**Data listing**.
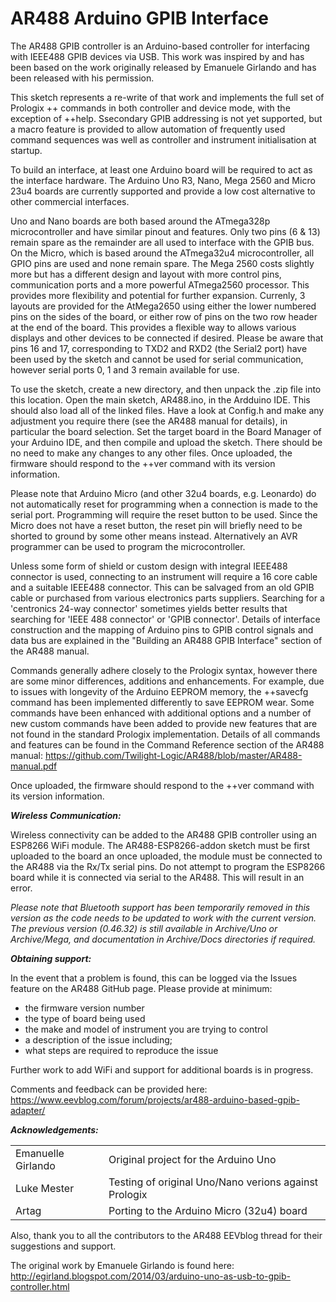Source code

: # AR488 Arduino GPIB Interface


The AR488 GPIB controller is an Arduino-based controller for interfacing with IEEE488 GPIB devices via USB. This work was inspired by and has been based on the work originally released by Emanuele Girlando and has been released with his permission.

This sketch represents a re-write of that work and implements the full set of Prologix ++ commands in both controller and device mode, with the exception of ++help. Ssecondary GPIB addressing is not yet supported, but a macro feature is provided to allow automation of frequently used command sequences was well as controller and instrument initialisation at startup.

To build an interface, at least one Arduino board will be required to act as the interface hardware. The Arduino Uno R3, Nano, Mega 2560 and Micro 23u4 boards are currently supported and provide a low cost alternative to other commercial interfaces.

Uno and Nano boards are both based around the ATmega328p microcontroller and have similar pinout and features. Only two pins (6 & 13) remain spare as the remainder are all used to interface with the GPIB bus. On the Micro, which is based around the ATmega32u4 microcontroller, all GPIO pins are used and none remain spare. The Mega 2560 costs slightly more but has a different design and layout with more control pins, communication ports and a more powerful ATmega2560 processor. This provides more flexibility and potential for further expansion. Currenly, 3 layouts are provided for the AtMega2650 using either the lower numbered pins on the sides of the board, or either row of pins on the two row header at the end of the board. This provides a flexible way to allows various displays and other devices to be connected if desired. Please be aware that pins 16 and 17, corresponding to TXD2 and RXD2 (the Serial2 port) have been used by the sketch and cannot be used for serial communication, however serial ports 0, 1 and 3 remain available for use.

To use the sketch, create a new directory, and then unpack the .zip file into this location. Open the main sketch, AR488.ino, in the Ardduino IDE. This should also load all of the linked files. Have a look at Config.h and make any adjustment you require there (see the AR488 manual for details), in particular the board selection. Set the target board in the Board Manager of your Arduino IDE, and then compile and upload the sketch. There should be no need to make any changes to any other files. Once uploaded, the firmware should respond to the ++ver command with its version information.

Please note that Arduino Micro (and other 32u4 boards, e.g. Leonardo) do not automatically reset for programming when a connection is made to the serial port. Programming will require the reset button to be used. Since the Micro does not have a reset button, the reset pin will briefly need to be shorted to ground by some other means instead. Alternatively an AVR programmer can be used to program the microcontroller.

Unless some form of shield or custom design with integral IEEE488 connector is used, connecting to an instrument will require a 16 core cable and a suitable IEEE488 connector. This can be salvaged from an old GPIB cable or purchased from various electronics parts suppliers. Searching for a 'centronics 24-way connector' sometimes yields better results that searching for 'IEEE 488 connector' or 'GPIB connector'. Details of interface construction and the mapping of Arduino pins to GPIB control signals and data bus are explained in the "Building an AR488 GPIB Interface" section of the AR488 manual.
 
Commands generally adhere closely to the Prologix syntax, however there are some minor differences, additions and enhancements. For example, due to issues with longevity of the Arduino EEPROM memory, the ++savecfg command has been implemented differently to save EEPROM wear. Some commands have been enhanced with additional options and a number of new custom commands have been added to provide new features that are not found in the standard Prologix implementation. Details of all commands and features can be found in the Command Reference section of the AR488 manual:
https://github.com/Twilight-Logic/AR488/blob/master/AR488-manual.pdf

Once uploaded, the firmware should respond to the ++ver command with its version information.

<b><i>Wireless Communication:</i></b>

Wireless connectivity can be added to the AR488 GPIB controller using an ESP8266 WiFi module. The AR488-ESP8266-addon sketch must be first uploaded to the board an once uploaded, the module must be connected to the AR488 via the Rx/Tx serial pins. Do not attempt to program the ESP8266 board while it is connected via serial to the AR488. This will result in an error.

<i>Please note that Bluetooth support has been temporarily removed in this version as the code needs to be updated to work with the current version. The previous version (0.46.32) is still available in Archive/Uno or Archive/Mega, and documentation in Archive/Docs directories if required.</i>

<b><i>Obtaining support:</i></b>

In the event that a problem is found, this can be logged via the Issues feature on the AR488 GitHub page. Please provide at minimum:

- the firmware version number
- the type of board being used
- the make and model of instrument you are trying to control
- a description of the issue including;
- what steps are required to reproduce the issue

Further work to add WiFi and support for additional boards is in progress.

Comments and feedback can be provided here:
https://www.eevblog.com/forum/projects/ar488-arduino-based-gpib-adapter/

<b><i>Acknowledgements:</i></b>
<table>
<tr><td>Emanuelle Girlando</td><td>Original project for the Arduino Uno</td></tr>
<tr><td>Luke Mester</td><td>Testing of original Uno/Nano verions against Prologix</td></tr>
<tr><td>Artag</td><td>Porting to the Arduino Micro (32u4) board</td></tr>
 </table>

Also, thank you to all the contributors to the AR488 EEVblog thread for their suggestions and support.

The original work by Emanuele Girlando is found here:
http://egirland.blogspot.com/2014/03/arduino-uno-as-usb-to-gpib-controller.html
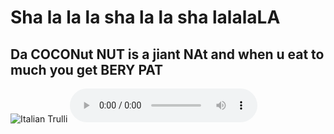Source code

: <DOCTYPE html>
<html>
<head>
  <h1>Sha la la la sha la la sha lalalaLA</h1>
</head>

<body>
  
  <h2>Da COCONut NUT is a jiant NAt and when u eat to much you get BERY PAT</h2>
  <img src="https://cdn.w600.comps.canstockphoto.com/coconut-for-a-healthy-lean-body-stock-photos_csp22222934.jpg" alt="Italian Trulli">
  
  <audio controls>
  <source src="horse.ogg" type="audio/ogg">
  <source src="horse.mp3" type="audio/mpeg">
  Your browser does not support the audio tag.
</audio>
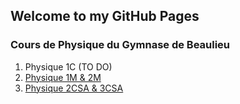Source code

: ## Welcome to my GitHub Pages

### Cours de Physique du Gymnase de Beaulieu
1. Physique 1C (TO DO)
2. [Physique 1M & 2M](https://phpittet.github.io/physique-gybe/)
3. [Physique 2CSA & 3CSA](https://phpittet.github.io/physique-CSA-gybe/index.html)

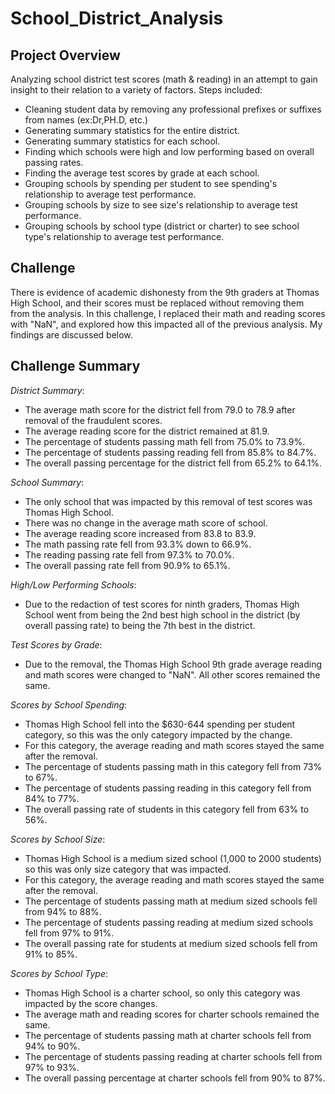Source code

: # School_District_Analysis
## Project Overview
Analyzing school district test scores (math & reading) in an attempt to gain insight to their relation to a variety of factors. Steps included:
  - Cleaning student data by removing any professional prefixes or suffixes from names (ex:Dr,PH.D, etc.)
  - Generating summary statistics for the entire district.
  - Generating summary statistics for each school.
  - Finding which schools were high and low performing based on overall passing rates. 
  - Finding the average test scores by grade at each school.
  - Grouping schools by spending per student to see spending's relationship to average test performance.
  - Grouping schools by size to see size's relationship to average test performance.
  - Grouping schools by school type (district or charter) to see school type's relationship to average test performance.
  
## Challenge
There is evidence of academic dishonesty from the 9th graders at Thomas High School, and their scores must be replaced without removing them from the analysis. In this challenge, I replaced their math and reading scores with "NaN", and explored how this impacted all of the previous analysis. My findings are discussed below.

## Challenge Summary
*District Summary*:
   - The average math score for the district fell from 79.0 to 78.9 after removal of the fraudulent scores.
   - The average reading score for the district remained at 81.9.
   - The percentage of students passing math fell from 75.0% to 73.9%.
   - The percentage of students passing reading fell from 85.8% to 84.7%.
   - The overall passing percentage for the district fell from 65.2% to 64.1%.
  
*School Summary*:
   - The only school that was impacted by this removal of test scores was Thomas High School.
   - There was no change in the average math score of school.
   - The average reading score increased from 83.8 to 83.9.
   - The math passing rate fell from 93.3% down to 66.9%.
   - The reading passing rate fell from 97.3% to 70.0%.
   - The overall passing rate fell from 90.9% to 65.1%. 

*High/Low Performing Schools*:
   - Due to the redaction of test scores for ninth graders, Thomas High School went from being the 2nd best high school in the district      (by overall passing rate) to being the 7th best in the district.

*Test Scores by Grade*:
   - Due to the removal, the Thomas High School 9th grade average reading and math scores were changed to "NaN". All other scores            remained the same.

*Scores by School Spending*:
   - Thomas High School fell into the $630-644 spending per student category, so this was the only category impacted by the change.
   - For this category, the average reading and math scores stayed the same after the removal.
   - The percentage of students passing math in this category fell from 73% to 67%. 
   - The percentage of students passing reading in this category fell from 84% to 77%.
   - The overall passing rate of students in this category fell from 63% to 56%. 
   
*Scores by School Size*:
   - Thomas High School is a medium sized school (1,000 to 2000 students) so this was only size category that was impacted.
   - For this category, the average reading and math scores stayed the same after the removal.
   - The percentage of students passing math at medium sized schools fell from 94% to 88%.
   - The percentage of students passing reading at medium sized schools fell from 97% to 91%.
   - The overall passing rate for students at medium sized schools fell from 91% to 85%.

*Scores by School Type*:
   - Thomas High School is a charter school, so only this category was impacted by the score changes.
   - The average math and reading scores for charter schools remained the same.
   - The percentage of students passing math at charter schools fell from 94% to 90%.
   - The percentage of students passing reading at charter schools fell from 97% to 93%.
   - The overall passing percentage at charter schools fell from 90% to 87%.
   


  
   
  
    
   
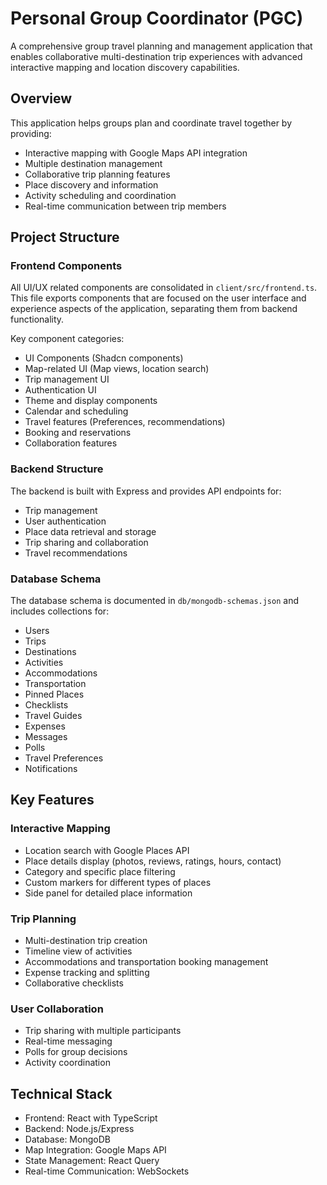 # Personal Group Coordinator (PGC)

A comprehensive group travel planning and management application that enables collaborative multi-destination trip experiences with advanced interactive mapping and location discovery capabilities.

## Overview

This application helps groups plan and coordinate travel together by providing:

- Interactive mapping with Google Maps API integration
- Multiple destination management
- Collaborative trip planning features
- Place discovery and information
- Activity scheduling and coordination
- Real-time communication between trip members

## Project Structure

### Frontend Components

All UI/UX related components are consolidated in `client/src/frontend.ts`. This file exports components that are focused on the user interface and experience aspects of the application, separating them from backend functionality.

Key component categories:
- UI Components (Shadcn components)
- Map-related UI (Map views, location search)
- Trip management UI
- Authentication UI
- Theme and display components
- Calendar and scheduling
- Travel features (Preferences, recommendations)
- Booking and reservations
- Collaboration features

### Backend Structure

The backend is built with Express and provides API endpoints for:
- Trip management
- User authentication
- Place data retrieval and storage
- Trip sharing and collaboration
- Travel recommendations

### Database Schema

The database schema is documented in `db/mongodb-schemas.json` and includes collections for:
- Users
- Trips
- Destinations
- Activities
- Accommodations
- Transportation
- Pinned Places
- Checklists
- Travel Guides
- Expenses
- Messages
- Polls
- Travel Preferences
- Notifications

## Key Features

### Interactive Mapping
- Location search with Google Places API
- Place details display (photos, reviews, ratings, hours, contact)
- Category and specific place filtering
- Custom markers for different types of places
- Side panel for detailed place information

### Trip Planning
- Multi-destination trip creation
- Timeline view of activities
- Accommodations and transportation booking management
- Expense tracking and splitting
- Collaborative checklists

### User Collaboration
- Trip sharing with multiple participants
- Real-time messaging
- Polls for group decisions
- Activity coordination

## Technical Stack

- Frontend: React with TypeScript
- Backend: Node.js/Express
- Database: MongoDB
- Map Integration: Google Maps API
- State Management: React Query
- Real-time Communication: WebSockets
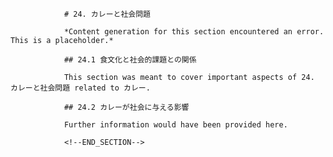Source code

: 
                # 24. カレーと社会問題
                
                *Content generation for this section encountered an error. This is a placeholder.*
                
                ## 24.1 食文化と社会的課題との関係
                
                This section was meant to cover important aspects of 24. カレーと社会問題 related to カレー.
                
                ## 24.2 カレーが社会に与える影響
                
                Further information would have been provided here.
                
                <!--END_SECTION-->
                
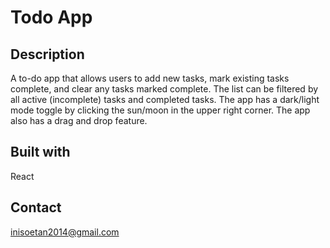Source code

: # Todo App

## Description
A to-do app that allows users to add new tasks, mark existing tasks complete, and clear any tasks marked complete. The list can be filtered by all active (incomplete) tasks and completed tasks. The app has a dark/light mode toggle by clicking the sun/moon in the upper right corner. The app also has a drag and drop feature.
## Built with
React

## Contact
inisoetan2014@gmail.com
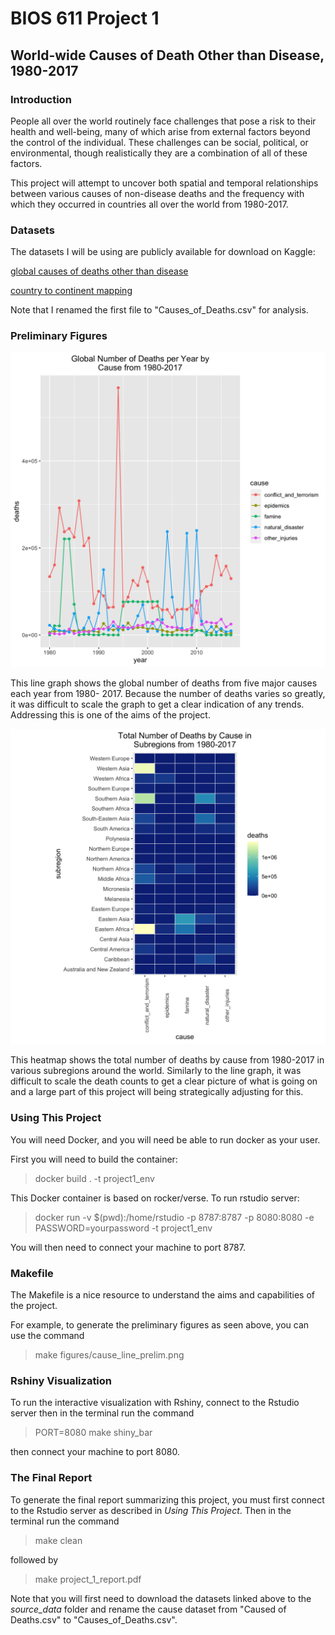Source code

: BIOS 611 Project 1
==================

World-wide Causes of Death Other than Disease, 1980-2017
--------------------------------------------------------

### Introduction

People all over the world routinely face challenges that pose a risk to their health and well-being, many of which arise from external factors beyond the control of the individual. These challenges can be social, political, or environmental, though realistically they are a combination of all of these factors.

This project will attempt to uncover both spatial and temporal relationships between various causes of non-disease deaths and the frequency with which they occurred in countries all over the world from 1980-2017.


### Datasets

The datasets I will be using are publicly available for download on Kaggle:


[global causes of deaths other than disease](https://www.kaggle.com/tahminashoaib86/global-cause-of-the-deaths-other-than-diseases)

[country to continent mapping](https://www.kaggle.com/statchaitya/country-to-continent)

Note that I renamed the first file to "Causes_of_Deaths.csv" for analysis.

### Preliminary Figures

![](assets/cause_line_prelim.png)

This line graph shows the global number of deaths from five major causes each year from 1980- 2017. Because the number of deaths varies so greatly, it was difficult to scale the graph to get a clear indication of any trends. Addressing this is one of the aims of the project.




![](assets/region_death_heat_prelim.png)

This heatmap shows the total number of deaths by cause from 1980-2017 in various subregions around the world. Similarly to the line graph, it was difficult to scale the death counts to get a clear picture of what is going on and a large part of this project will being strategically adjusting for this.


### Using This Project


You will need Docker, and you will need be able to run docker as your user.

First you will need to build the container:
> docker build . -t project1_env

This Docker container is based on rocker/verse. To run rstudio server:
> docker run -v $(pwd):/home/rstudio -p 8787:8787 -p 8080:8080 -e PASSWORD=yourpassword -t project1_env

You will then need to connect your machine to port 8787.



### Makefile

The Makefile is a nice resource to understand the aims and capabilities of the project.

For example, to generate the preliminary figures as seen above, you can use the command
> make figures/cause_line_prelim.png


### Rshiny Visualization

To run the interactive visualization with Rshiny, connect to the Rstudio server then in the terminal run the command
> PORT=8080 make shiny_bar

then connect your machine to port 8080.

### The Final Report

To generate the final report summarizing this project, you must first connect to the Rstudio server as described in *Using This Project*. Then in the terminal run the command
> make clean

followed by
> make project_1_report.pdf

Note that you will first need to download the datasets linked above to the *source_data* folder and rename the cause dataset from "Caused of Deaths.csv" to "Causes_of_Deaths.csv".

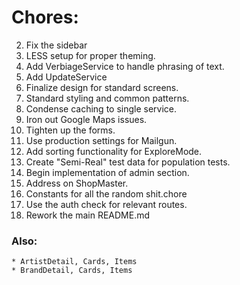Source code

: # Chores:

  2. Fix the sidebar
  3. LESS setup for proper theming.
  4. Add VerbiageService to handle phrasing of text.
  5. Add UpdateService
  6. Finalize design for standard screens.
  7. Standard styling and common patterns.
  8. Condense caching to single service.
  9. Iron out Google Maps issues.
  10. Tighten up the forms.
  11. Use production settings for Mailgun.
  12. Add sorting functionality for ExploreMode.
  13. Create "Semi-Real" test data for population tests.
  14. Begin implementation of admin section.
  15. Address on ShopMaster.
  16. Constants for all the random shit.chore
  17. Use the auth check for relevant routes.
  18. Rework the main README.md

  ### Also:
    * ArtistDetail, Cards, Items
    * BrandDetail, Cards, Items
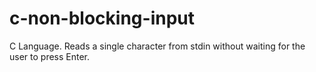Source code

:# c-non-blocking-input
C Language. Reads a single character from stdin without waiting for the user to press Enter.
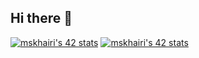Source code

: ## Hi there 👋

<!--
**mahmoudskhairi/mahmoudskhairi** is a ✨ _special_ ✨ repository because its `README.md` (this file) appears on your GitHub profile.

Here are some ideas to get you started:

- 🔭 I’m currently working on ...
- 🌱 I’m currently learning ...
- 👯 I’m looking to collaborate on ...
- 🤔 I’m looking for help with ...
- 💬 Ask me about ...
- 📫 How to reach me: ...
- 😄 Pronouns: ...
- ⚡ Fun fact: ...
-->
<a href="https://profile.intra.42.fr/"><img src="https://badge.mediaplus.ma/greenbinary/mskhairi" alt="mskhairi's 42 stats" /></a> 
<a href="https://profile.intra.42.fr/"><img src="https://github-readme-stats.vercel.app/api?username=mahmoudskhairi&show_icons=true&theme=merko" alt="mskhairi's 42 stats" /></a>

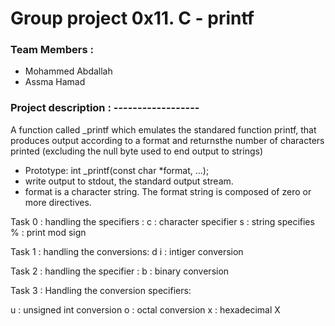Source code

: # Group project 0x11. C - printf

### Team Members :
* Mohammed Abdallah
* Assma Hamad

### Project description : ------------------
A function called _printf which emulates the standared function printf, that produces output according to a format and returnsthe number of characters printed (excluding the null byte used to end output to strings)
* Prototype: int _printf(const char *format, ...);
* write output to stdout, the standard output stream.
* format is a character string. The format string is composed of zero or more directives.



Task 0 :
handling the specifiers :
c : character specifier
s : string specifies
% : print mod sign

Task 1 :
handling the conversions:
d
i : intiger conversion

Task 2 :
handling the specifier :
b : binary conversion

Task 3 :
Handling the conversion specifiers:

u : unsigned int conversion
o : octal conversion
x : hexadecimal
X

**Problem to work on**.
Copy out the range of lines above starting at the line with "- The overall passing rate for" and ending at the line with "- The average math and", exactly and including both.

**Completed exercise**.
   - The overall passing rate for students at medium sized schools fell from 91% to 85%.

*Scores by School Type*:
   - Thomas High School is a charter school, so only this category was impacted by the score changes.
   - The average math and reading scores for charter schools remained the same.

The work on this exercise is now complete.